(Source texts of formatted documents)
^^^^
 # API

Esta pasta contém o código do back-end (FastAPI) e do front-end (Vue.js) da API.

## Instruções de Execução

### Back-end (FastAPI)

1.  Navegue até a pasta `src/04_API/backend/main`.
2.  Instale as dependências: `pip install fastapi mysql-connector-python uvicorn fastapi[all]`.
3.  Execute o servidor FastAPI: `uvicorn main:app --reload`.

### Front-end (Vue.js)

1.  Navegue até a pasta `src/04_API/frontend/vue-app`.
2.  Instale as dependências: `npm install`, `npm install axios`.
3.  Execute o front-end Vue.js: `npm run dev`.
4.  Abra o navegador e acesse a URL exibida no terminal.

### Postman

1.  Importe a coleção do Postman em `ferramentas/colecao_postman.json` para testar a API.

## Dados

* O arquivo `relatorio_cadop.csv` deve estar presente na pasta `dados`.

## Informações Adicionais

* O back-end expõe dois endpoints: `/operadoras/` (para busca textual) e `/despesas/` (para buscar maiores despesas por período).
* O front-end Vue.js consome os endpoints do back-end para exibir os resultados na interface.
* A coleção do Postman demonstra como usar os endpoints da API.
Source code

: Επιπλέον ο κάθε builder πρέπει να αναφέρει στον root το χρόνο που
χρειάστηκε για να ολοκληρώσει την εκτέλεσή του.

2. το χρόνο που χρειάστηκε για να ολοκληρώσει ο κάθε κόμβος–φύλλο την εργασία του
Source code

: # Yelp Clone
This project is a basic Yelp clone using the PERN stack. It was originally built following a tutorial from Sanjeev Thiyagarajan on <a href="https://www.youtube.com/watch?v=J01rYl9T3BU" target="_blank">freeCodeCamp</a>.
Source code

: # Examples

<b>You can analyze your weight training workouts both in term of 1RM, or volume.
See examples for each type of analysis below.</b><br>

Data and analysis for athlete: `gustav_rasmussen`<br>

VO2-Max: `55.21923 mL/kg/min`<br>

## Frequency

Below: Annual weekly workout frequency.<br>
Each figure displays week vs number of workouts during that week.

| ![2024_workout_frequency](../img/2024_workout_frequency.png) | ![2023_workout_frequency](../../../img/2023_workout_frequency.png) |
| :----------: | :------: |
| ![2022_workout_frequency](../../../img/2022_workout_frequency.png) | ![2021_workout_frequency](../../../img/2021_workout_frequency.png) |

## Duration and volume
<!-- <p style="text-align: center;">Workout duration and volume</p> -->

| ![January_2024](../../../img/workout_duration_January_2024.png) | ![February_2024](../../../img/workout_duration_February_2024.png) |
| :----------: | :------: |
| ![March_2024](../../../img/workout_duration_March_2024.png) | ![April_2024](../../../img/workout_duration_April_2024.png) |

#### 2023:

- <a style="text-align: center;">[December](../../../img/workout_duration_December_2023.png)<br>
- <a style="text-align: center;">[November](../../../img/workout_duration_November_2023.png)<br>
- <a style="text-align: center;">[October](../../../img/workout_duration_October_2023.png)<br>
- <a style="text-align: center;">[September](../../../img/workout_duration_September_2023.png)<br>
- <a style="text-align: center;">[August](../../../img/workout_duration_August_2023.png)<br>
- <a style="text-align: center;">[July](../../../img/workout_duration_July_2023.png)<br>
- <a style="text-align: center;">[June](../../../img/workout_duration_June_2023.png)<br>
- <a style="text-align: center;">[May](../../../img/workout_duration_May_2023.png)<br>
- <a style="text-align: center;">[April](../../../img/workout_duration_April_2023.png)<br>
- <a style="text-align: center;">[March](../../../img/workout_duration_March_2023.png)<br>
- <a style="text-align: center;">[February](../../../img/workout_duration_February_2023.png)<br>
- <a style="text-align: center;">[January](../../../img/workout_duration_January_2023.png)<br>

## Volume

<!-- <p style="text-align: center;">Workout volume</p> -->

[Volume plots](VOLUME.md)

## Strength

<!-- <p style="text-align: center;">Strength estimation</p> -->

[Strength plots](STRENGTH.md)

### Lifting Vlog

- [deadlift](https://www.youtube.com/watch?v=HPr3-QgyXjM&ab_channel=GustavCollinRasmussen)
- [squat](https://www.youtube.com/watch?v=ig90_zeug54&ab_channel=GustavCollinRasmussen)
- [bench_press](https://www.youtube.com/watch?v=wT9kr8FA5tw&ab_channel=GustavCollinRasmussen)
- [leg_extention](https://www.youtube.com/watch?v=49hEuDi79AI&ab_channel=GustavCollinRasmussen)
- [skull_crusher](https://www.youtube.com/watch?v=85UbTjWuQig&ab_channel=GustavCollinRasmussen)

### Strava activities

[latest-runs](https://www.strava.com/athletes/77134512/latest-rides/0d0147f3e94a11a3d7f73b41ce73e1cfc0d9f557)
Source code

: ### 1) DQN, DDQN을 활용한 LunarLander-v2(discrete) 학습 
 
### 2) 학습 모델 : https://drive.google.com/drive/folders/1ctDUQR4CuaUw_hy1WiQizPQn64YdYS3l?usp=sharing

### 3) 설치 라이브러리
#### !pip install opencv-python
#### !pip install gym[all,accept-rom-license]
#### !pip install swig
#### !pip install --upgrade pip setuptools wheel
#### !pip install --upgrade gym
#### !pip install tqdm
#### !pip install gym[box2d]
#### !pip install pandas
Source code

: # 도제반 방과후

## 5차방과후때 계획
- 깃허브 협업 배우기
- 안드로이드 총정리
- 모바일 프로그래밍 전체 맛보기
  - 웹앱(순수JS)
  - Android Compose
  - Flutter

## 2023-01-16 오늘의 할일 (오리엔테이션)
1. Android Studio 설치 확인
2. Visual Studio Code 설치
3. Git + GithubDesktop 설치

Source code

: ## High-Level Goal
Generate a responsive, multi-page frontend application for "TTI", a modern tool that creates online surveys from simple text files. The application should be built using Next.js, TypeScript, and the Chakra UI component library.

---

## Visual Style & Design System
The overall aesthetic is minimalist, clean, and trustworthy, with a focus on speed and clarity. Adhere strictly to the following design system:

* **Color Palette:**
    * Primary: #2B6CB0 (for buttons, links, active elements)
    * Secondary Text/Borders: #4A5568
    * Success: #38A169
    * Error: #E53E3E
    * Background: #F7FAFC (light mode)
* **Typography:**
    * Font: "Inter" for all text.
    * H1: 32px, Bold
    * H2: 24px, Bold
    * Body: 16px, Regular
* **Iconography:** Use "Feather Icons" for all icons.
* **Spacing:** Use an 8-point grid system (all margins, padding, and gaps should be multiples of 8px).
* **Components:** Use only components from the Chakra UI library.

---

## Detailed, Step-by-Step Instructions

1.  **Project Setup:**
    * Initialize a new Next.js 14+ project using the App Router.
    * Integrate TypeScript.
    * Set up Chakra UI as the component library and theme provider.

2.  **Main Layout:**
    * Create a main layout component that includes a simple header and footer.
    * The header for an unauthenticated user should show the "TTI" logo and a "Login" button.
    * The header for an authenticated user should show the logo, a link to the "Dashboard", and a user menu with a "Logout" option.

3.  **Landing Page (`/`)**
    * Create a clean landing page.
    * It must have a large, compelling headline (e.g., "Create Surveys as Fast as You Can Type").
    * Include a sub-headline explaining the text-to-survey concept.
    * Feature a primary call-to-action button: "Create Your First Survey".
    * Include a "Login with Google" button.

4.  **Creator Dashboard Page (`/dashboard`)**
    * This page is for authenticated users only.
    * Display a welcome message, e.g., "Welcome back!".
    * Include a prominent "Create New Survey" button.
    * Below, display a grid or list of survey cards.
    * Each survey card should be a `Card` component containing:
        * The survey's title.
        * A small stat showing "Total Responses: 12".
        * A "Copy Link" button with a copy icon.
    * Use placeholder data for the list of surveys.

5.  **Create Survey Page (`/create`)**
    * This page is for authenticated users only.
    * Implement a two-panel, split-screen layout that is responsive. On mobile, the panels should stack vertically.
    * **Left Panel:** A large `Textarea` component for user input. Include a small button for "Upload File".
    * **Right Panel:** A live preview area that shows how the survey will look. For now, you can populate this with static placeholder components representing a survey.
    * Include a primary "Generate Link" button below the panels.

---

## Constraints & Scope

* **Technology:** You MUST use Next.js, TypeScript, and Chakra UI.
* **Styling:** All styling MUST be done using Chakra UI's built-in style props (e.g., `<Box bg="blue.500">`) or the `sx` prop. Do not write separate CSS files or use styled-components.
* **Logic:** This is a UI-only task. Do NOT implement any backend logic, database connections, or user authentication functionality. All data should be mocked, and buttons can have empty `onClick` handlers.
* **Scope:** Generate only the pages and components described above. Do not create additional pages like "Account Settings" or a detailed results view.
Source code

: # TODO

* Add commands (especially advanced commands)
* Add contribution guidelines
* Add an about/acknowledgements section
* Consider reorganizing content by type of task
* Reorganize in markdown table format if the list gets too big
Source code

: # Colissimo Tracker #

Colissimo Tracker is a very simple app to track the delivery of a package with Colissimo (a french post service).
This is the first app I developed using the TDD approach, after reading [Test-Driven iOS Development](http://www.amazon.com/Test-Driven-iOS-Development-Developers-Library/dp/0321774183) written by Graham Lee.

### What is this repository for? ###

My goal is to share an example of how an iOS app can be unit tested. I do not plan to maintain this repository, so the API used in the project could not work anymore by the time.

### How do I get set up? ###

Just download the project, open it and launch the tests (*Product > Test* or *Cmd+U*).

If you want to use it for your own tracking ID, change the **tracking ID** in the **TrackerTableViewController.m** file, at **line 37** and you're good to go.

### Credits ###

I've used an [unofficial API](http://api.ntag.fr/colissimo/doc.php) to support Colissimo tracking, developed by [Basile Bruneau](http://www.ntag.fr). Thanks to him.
^^^^
• **INSTRUCTIONS FOR THE TASK**
Reproduce only the lines above spanning from the line containing "should stack vertically." through the line containing "Panel:** A large", word for word.

• **RESULT OF THE EXERCISE**
    * Implement a two-panel, split-screen layout that is responsive. On mobile, the panels should stack vertically.
    * **Left Panel:** A large `Textarea` component for user input. Include a small button for "Upload File".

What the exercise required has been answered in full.